◆ **WORK INSTRUCTION**: Check every line of the records below for the string "Azure" and copy the ones that have it.

◆ **DATASET RECORDS**:

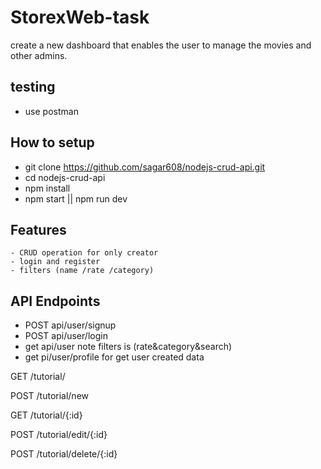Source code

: # StorexWeb-task
create a new dashboard that enables the user to manage the movies and other admins.
 ## testing
  - use postman

  ## How to setup
   - git clone https://github.com/sagar608/nodejs-crud-api.git
   - cd nodejs-crud-api
   - npm install
   - npm start || npm run dev

   ## Features
    - CRUD operation for only creator
    - login and register
    - filters (name /rate /category) 
  
  ## API Endpoints
- POST api/user/signup
- POST api/user/login
-  get  api/user
 note filters is (rate&category&search)
- get  pi/user/profile  for get user created data 

GET /tutorial/

POST /tutorial/new

GET /tutorial/{:id}

POST /tutorial/edit/{:id}

POST /tutorial/delete/{:id}
 

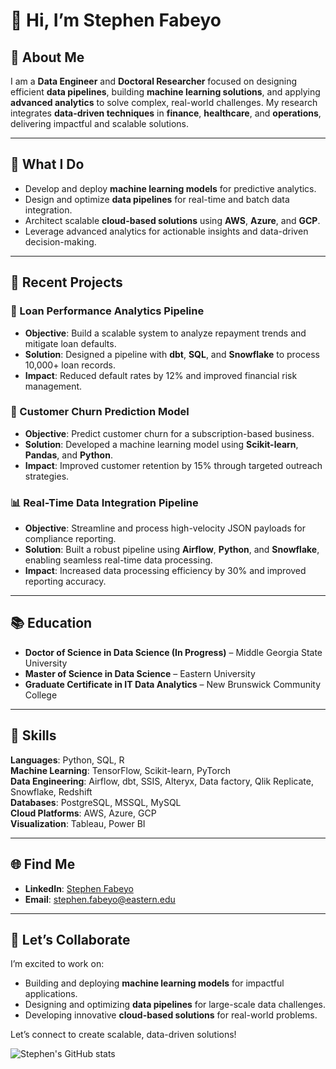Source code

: # 👋 Hi, I’m Stephen Fabeyo  

## 🔬 About Me  
I am a **Data Engineer** and **Doctoral Researcher** focused on designing efficient **data pipelines**, building **machine learning solutions**, and applying **advanced analytics** to solve complex, real-world challenges. My research integrates **data-driven techniques** in **finance**, **healthcare**, and **operations**, delivering impactful and scalable solutions.

---

## 🚀 What I Do  
- Develop and deploy **machine learning models** for predictive analytics.  
- Design and optimize **data pipelines** for real-time and batch data integration.  
- Architect scalable **cloud-based solutions** using **AWS**, **Azure**, and **GCP**.  
- Leverage advanced analytics for actionable insights and data-driven decision-making.  

---

## 🌟 Recent Projects  

### 🔄 Loan Performance Analytics Pipeline  
- **Objective**: Build a scalable system to analyze repayment trends and mitigate loan defaults.  
- **Solution**: Designed a pipeline with **dbt**, **SQL**, and **Snowflake** to process 10,000+ loan records.  
- **Impact**: Reduced default rates by 12% and improved financial risk management.

### 🤖 Customer Churn Prediction Model  
- **Objective**: Predict customer churn for a subscription-based business.  
- **Solution**: Developed a machine learning model using **Scikit-learn**, **Pandas**, and **Python**.  
- **Impact**: Improved customer retention by 15% through targeted outreach strategies.

### 📊 Real-Time Data Integration Pipeline  
- **Objective**: Streamline and process high-velocity JSON payloads for compliance reporting.  
- **Solution**: Built a robust pipeline using **Airflow**, **Python**, and **Snowflake**, enabling seamless real-time data processing.  
- **Impact**: Increased data processing efficiency by 30% and improved reporting accuracy.

---

## 📚 Education  
- **Doctor of Science in Data Science (In Progress)** – Middle Georgia State University  
- **Master of Science in Data Science** – Eastern University  
- **Graduate Certificate in IT Data Analytics** – New Brunswick Community College  

---

## 🔧 Skills  

**Languages**: Python, SQL, R  
**Machine Learning**: TensorFlow, Scikit-learn, PyTorch  
**Data Engineering**: Airflow, dbt, SSIS, Alteryx, Data factory, Qlik Replicate, Snowflake, Redshift  
**Databases**: PostgreSQL, MSSQL, MySQL  
**Cloud Platforms**: AWS, Azure, GCP  
**Visualization**: Tableau, Power BI  

---

## 🌐 Find Me  

- **LinkedIn**: [Stephen Fabeyo](https://www.linkedin.com/in/stephenfabeyo)  
- **Email**: [stephen.fabeyo@eastern.edu](mailto:stephen.fabeyo@eastern.edu)  

---

## 💬 Let’s Collaborate  

I’m excited to work on:  
- Building and deploying **machine learning models** for impactful applications.  
- Designing and optimizing **data pipelines** for large-scale data challenges.  
- Developing innovative **cloud-based solutions** for real-world problems.  

Let’s connect to create scalable, data-driven solutions!

![Stephen's GitHub stats](https://github-readme-stats.vercel.app/api?username=stephenfabeyo&show_icons=true&theme=radical)
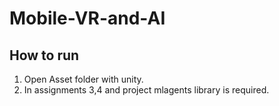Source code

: # Mobile-VR-and-AI

## How to run
1. Open Asset folder with unity.
2. In assignments 3,4 and project mlagents library is required.
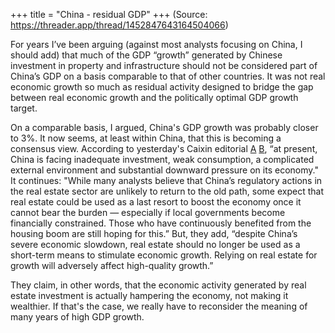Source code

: +++
title = "China - residual GDP"
+++
(Source: https://threader.app/thread/1452847643164504066)



For years I’ve been arguing (against most analysts focusing on China, I should add) that much of the GDP “growth” generated by Chinese investment in property and infrastructure should not be considered part of China’s GDP on a basis comparable to that of other countries. It was not real economic growth so much as residual activity designed to bridge the gap between real economic growth and the politically optimal GDP growth target. 

On a comparable basis, I argued, China's GDP growth was probably closer to 3%. It now seems, at least within China, that this is becoming a consensus view. According to yesterday's Caixin editorial [A](https://www.caixinglobal.com/2021-10-25/editorial-china-should-stick-to-its-guns-for-regulating-the-housing-market-101791359.html) [B](https://carnegieendowment.org/chinafinancialmarkets/75355), “at present, China is facing inadequate investment, weak consumption, a complicated external environment and substantial downward pressure on its economy." It continues: "While many analysts believe that China’s regulatory actions in the real estate sector are unlikely to return to the old path, some expect that real estate could be used as a last resort to boost the economy once it cannot bear the burden — especially if local governments become financially constrained. Those who have continuously benefited from the housing boom are still hoping for this.” But, they add, “despite China’s severe economic slowdown, real estate should no longer be used as a short-term means to stimulate economic growth. Relying on real estate for growth will adversely affect high-quality growth.” 

They claim, in other words, that the economic activity generated by real estate investment is actually hampering the economy, not making it wealthier. If that's the case, we really have to reconsider the meaning of many years of high GDP growth.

◆ **RESULT BELOW**:
- Architect scalable **cloud-based solutions** using **AWS**, **Azure**, and **GCP**.  
**Cloud Platforms**: AWS, Azure, GCP  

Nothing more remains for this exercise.